大問3の古文は十訓抄からの出題でしたが、こちらの本文についてはH29年度の広島県立高校入試に出題されたものと同じものでした。中には読んだことのある生徒もいたかもしれません。
問いについては現代仮名遣いと主語選び、本文の内容についての話し合いの中身を適語、適文で埋めるもので例年と変わらない形式でした。
会話文中の空欄を適文で埋める問題については、平成31年度に25字以内という語数指定の出題がありましたが、今年と令和2, 3年度が10字以内、令和4年度が15字以内と分量的には少ない傾向が続いています。
大問4の小説文は歌代朔の『スクラッチ』からの出題でした。
1は傍線部における登場人物の様子を説明したものとして最も適当なものを選べという問題、2は傍線部における登場人物の心情説明を抜き出しと10字以内、15字以内で書かせる問題でした。

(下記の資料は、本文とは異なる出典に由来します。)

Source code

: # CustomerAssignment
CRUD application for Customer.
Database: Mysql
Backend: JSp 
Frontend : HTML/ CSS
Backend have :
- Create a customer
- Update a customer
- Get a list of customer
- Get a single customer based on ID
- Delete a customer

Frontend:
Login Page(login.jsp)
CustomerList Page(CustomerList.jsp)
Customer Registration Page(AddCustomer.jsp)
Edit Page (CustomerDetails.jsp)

特徴的だったのが3で、従来であれば単発の記述問題として課されていた問いが、ワークシート形式でシートの該当箇所に入る適切な文を記号で選ばせたうえで65字以内で記述せよ、という形に変わっていました。
大問5の作文は2023年に開催される第47回全国高等学校総合文化祭に関連づけられた問題でした。与えられた3つの資料の中から2つを選び、記事の下書きを完成させる問題でした。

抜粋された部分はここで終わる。